Problem requirements:
Go over the data and copy out each line with "include" in it.
☆ ☆ ☆
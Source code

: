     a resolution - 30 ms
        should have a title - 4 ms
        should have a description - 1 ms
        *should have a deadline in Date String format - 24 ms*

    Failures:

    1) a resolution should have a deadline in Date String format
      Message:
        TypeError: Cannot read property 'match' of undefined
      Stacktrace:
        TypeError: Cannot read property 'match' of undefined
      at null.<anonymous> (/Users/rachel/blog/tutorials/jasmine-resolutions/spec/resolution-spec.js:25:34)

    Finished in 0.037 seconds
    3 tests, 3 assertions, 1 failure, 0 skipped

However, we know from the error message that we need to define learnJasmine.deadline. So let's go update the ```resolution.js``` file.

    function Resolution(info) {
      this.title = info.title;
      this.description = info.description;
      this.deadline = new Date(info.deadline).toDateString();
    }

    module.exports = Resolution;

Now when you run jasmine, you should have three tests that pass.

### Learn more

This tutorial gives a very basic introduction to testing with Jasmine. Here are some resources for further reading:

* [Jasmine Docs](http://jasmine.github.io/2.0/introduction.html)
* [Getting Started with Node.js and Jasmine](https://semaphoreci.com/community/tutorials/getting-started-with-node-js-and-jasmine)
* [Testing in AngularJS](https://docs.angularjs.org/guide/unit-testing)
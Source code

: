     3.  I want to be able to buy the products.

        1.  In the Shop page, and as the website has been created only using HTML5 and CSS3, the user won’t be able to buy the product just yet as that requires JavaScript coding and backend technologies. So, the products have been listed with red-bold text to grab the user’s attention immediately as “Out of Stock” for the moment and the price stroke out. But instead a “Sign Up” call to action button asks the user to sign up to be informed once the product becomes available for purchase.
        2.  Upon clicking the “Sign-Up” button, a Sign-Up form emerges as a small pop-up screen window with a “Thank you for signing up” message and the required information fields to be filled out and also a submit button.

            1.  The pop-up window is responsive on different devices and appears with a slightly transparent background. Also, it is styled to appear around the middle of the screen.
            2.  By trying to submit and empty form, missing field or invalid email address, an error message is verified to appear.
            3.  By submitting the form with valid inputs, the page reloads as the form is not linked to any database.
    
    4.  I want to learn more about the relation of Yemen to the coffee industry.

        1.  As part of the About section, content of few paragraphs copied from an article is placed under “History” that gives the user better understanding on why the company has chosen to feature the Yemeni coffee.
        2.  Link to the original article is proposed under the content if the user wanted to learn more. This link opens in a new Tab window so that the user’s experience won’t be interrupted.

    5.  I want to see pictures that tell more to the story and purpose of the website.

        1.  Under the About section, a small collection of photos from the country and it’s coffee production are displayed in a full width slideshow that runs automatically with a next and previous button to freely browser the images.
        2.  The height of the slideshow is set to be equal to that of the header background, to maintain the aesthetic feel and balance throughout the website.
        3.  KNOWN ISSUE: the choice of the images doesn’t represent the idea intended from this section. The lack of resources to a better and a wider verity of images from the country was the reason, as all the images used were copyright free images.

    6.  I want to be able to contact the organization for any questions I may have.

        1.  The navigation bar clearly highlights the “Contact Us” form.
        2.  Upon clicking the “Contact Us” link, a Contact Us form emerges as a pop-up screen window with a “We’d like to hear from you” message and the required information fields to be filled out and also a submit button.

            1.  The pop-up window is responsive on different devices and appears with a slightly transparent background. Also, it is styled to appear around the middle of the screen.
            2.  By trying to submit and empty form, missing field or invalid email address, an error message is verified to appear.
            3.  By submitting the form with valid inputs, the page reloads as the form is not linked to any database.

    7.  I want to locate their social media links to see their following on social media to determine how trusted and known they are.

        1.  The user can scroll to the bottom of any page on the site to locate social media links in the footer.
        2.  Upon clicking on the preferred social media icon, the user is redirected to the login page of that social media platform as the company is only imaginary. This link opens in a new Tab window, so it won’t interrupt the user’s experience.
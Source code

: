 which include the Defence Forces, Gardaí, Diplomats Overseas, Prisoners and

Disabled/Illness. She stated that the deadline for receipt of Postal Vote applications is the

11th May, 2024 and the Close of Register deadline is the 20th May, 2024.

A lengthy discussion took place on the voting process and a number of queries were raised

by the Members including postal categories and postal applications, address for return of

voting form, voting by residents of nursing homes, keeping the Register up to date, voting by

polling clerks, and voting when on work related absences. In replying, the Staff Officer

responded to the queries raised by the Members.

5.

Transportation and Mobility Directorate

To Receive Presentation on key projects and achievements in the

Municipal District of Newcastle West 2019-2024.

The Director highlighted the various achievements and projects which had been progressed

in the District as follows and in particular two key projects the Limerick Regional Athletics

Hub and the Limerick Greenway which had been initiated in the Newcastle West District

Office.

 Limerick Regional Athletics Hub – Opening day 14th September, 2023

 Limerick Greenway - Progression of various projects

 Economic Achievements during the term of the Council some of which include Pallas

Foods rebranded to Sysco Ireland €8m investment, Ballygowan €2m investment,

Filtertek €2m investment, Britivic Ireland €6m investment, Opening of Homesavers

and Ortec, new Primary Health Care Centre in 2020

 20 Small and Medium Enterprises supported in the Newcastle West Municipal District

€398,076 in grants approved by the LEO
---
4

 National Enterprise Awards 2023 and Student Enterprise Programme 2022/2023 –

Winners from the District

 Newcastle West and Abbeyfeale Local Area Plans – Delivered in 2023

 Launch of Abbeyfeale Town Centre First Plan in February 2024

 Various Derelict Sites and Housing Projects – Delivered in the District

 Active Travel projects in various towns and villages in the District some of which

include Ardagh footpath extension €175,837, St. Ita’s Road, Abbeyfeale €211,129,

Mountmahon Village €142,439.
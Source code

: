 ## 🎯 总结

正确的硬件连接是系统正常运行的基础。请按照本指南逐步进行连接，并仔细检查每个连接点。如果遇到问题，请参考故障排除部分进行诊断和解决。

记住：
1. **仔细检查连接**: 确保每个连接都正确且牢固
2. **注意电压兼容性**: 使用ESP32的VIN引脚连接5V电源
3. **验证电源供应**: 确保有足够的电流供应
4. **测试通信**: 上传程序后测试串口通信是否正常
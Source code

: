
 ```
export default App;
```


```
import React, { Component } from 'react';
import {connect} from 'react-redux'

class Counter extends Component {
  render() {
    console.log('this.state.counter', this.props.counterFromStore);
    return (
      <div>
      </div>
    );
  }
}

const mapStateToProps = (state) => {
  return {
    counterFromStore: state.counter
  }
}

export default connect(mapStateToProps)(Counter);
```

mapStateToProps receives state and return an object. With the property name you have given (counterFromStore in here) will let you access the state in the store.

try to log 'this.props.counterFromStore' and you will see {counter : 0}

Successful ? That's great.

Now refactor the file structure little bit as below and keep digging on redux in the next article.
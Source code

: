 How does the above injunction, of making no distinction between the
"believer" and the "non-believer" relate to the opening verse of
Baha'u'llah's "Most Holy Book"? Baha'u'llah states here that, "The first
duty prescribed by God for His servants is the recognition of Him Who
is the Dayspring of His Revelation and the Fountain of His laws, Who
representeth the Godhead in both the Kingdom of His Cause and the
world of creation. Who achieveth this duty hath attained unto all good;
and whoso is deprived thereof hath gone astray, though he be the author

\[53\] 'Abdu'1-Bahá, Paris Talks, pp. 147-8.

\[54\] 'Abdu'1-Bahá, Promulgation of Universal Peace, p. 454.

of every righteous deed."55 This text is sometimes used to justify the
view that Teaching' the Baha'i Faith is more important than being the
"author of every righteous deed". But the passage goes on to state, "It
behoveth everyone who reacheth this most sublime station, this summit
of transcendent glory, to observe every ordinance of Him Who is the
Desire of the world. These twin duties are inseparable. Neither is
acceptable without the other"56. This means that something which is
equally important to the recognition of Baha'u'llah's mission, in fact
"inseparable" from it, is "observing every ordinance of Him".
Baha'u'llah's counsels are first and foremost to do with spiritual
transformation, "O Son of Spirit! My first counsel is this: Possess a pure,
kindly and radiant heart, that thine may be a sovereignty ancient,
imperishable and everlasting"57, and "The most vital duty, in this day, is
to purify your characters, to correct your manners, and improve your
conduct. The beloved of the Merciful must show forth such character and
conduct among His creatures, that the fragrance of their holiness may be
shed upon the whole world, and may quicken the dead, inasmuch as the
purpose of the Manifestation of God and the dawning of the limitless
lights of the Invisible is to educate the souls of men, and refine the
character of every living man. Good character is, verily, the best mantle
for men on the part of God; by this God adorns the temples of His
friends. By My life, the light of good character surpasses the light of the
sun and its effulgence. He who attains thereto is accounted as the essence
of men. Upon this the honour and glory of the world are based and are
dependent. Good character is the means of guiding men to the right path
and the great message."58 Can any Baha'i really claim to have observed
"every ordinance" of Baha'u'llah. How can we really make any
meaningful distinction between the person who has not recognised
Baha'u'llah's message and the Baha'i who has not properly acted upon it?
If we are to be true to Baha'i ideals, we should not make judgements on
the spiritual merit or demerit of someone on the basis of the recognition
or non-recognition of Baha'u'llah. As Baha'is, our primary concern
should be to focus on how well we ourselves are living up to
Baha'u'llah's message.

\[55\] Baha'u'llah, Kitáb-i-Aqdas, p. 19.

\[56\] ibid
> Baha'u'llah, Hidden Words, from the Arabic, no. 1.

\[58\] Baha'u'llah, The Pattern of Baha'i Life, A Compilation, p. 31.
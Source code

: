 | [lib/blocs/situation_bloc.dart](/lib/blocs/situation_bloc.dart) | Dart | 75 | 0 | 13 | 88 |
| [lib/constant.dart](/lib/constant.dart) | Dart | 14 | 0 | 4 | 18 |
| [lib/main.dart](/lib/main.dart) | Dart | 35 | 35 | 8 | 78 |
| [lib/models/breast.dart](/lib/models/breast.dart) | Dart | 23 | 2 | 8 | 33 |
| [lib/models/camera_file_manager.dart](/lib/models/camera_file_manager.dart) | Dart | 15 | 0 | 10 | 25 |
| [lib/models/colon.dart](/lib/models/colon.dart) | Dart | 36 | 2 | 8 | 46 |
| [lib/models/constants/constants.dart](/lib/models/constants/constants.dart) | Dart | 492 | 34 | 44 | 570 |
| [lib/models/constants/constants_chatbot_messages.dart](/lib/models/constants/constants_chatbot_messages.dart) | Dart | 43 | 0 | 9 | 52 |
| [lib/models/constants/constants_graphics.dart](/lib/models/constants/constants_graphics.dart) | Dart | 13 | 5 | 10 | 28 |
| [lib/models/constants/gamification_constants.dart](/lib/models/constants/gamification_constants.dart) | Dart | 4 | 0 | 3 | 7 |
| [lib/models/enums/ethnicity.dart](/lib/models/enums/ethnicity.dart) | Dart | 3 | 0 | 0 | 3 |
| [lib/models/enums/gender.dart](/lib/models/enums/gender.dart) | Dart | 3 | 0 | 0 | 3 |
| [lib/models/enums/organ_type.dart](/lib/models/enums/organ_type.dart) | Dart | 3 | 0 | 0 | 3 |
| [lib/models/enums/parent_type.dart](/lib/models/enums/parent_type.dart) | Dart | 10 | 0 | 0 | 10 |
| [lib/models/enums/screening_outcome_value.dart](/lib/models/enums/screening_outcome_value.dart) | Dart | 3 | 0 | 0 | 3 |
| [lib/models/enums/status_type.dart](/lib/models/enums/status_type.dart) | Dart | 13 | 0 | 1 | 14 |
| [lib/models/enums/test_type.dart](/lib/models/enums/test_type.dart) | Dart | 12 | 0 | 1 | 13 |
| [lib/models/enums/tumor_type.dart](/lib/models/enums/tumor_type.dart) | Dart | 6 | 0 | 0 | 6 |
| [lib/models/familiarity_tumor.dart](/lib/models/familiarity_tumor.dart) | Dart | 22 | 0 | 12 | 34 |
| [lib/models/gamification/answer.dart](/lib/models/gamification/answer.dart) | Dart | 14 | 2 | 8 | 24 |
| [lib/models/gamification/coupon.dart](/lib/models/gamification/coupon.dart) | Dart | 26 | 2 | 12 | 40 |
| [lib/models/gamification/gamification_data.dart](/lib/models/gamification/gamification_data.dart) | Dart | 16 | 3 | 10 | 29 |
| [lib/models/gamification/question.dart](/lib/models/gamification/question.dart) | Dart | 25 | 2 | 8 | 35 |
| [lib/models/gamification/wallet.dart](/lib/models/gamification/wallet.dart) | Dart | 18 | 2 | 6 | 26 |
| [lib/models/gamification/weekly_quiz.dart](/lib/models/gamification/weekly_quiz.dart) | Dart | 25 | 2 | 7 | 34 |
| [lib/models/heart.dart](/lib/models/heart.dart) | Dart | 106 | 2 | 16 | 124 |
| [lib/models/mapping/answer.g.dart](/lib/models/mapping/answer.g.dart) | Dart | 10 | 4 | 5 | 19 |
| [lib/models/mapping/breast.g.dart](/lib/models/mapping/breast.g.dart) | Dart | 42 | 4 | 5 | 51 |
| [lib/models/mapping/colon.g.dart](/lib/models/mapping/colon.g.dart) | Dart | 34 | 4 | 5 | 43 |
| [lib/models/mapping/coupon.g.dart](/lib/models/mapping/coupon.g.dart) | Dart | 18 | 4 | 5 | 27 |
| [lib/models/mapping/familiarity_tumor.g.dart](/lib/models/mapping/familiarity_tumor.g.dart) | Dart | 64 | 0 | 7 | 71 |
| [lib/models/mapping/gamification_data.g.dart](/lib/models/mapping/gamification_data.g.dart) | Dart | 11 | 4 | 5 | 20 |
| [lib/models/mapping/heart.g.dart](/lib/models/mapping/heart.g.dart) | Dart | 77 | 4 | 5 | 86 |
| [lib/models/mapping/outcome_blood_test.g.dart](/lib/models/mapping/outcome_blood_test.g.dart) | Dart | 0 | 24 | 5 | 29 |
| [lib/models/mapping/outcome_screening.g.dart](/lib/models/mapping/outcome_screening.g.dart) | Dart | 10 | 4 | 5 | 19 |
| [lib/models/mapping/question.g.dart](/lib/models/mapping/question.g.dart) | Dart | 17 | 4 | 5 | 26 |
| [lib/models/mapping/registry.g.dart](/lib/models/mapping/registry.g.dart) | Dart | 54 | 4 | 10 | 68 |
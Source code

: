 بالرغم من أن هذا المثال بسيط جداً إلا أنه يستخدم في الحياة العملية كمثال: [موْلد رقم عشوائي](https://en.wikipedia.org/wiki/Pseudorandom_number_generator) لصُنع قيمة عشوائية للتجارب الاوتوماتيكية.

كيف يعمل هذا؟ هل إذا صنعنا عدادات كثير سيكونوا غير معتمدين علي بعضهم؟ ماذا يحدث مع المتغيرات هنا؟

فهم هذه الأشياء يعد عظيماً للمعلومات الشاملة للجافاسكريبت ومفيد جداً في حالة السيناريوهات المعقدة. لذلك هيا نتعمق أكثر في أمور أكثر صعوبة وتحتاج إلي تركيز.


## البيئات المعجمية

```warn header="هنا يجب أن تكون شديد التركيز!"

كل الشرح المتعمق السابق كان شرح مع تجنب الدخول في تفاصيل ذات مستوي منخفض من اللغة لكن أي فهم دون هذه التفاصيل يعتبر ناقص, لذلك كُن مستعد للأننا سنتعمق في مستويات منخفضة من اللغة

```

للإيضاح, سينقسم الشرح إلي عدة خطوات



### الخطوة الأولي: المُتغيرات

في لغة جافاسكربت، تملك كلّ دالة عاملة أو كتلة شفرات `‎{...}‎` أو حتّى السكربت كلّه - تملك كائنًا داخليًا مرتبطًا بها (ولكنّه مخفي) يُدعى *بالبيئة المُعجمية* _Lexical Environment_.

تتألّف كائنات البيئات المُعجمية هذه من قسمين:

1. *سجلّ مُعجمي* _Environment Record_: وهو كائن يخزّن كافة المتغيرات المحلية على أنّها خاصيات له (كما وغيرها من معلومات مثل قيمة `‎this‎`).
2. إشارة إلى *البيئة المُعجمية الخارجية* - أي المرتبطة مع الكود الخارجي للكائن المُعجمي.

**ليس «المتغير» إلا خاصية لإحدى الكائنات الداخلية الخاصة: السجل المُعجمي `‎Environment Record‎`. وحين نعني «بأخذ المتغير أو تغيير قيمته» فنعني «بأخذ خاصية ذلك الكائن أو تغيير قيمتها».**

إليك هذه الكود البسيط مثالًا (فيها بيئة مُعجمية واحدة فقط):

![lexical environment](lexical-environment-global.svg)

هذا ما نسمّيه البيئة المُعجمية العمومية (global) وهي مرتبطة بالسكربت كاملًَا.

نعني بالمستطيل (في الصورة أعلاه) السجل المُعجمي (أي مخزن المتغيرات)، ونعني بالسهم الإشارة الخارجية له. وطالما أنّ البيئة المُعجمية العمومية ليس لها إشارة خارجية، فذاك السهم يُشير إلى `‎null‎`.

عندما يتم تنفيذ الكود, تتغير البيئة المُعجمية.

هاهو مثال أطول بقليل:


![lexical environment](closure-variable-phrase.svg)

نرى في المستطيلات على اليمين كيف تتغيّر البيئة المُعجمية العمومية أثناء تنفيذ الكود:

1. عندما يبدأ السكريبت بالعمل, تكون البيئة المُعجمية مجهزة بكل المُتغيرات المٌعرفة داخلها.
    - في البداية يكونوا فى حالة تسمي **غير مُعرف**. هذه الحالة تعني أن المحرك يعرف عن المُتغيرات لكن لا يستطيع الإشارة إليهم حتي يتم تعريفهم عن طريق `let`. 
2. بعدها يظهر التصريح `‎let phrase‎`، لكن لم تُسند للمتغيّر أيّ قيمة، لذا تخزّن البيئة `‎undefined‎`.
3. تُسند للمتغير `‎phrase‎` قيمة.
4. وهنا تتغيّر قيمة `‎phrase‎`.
☆ ☆ ☆
Answer area:
: which include the Defence Forces, Gardaí, Diplomats Overseas, Prisoners and
 Economic Achievements during the term of the Council some of which include Pallas
include Ardagh footpath extension €175,837, St. Ita’s Road, Abbeyfeale €211,129,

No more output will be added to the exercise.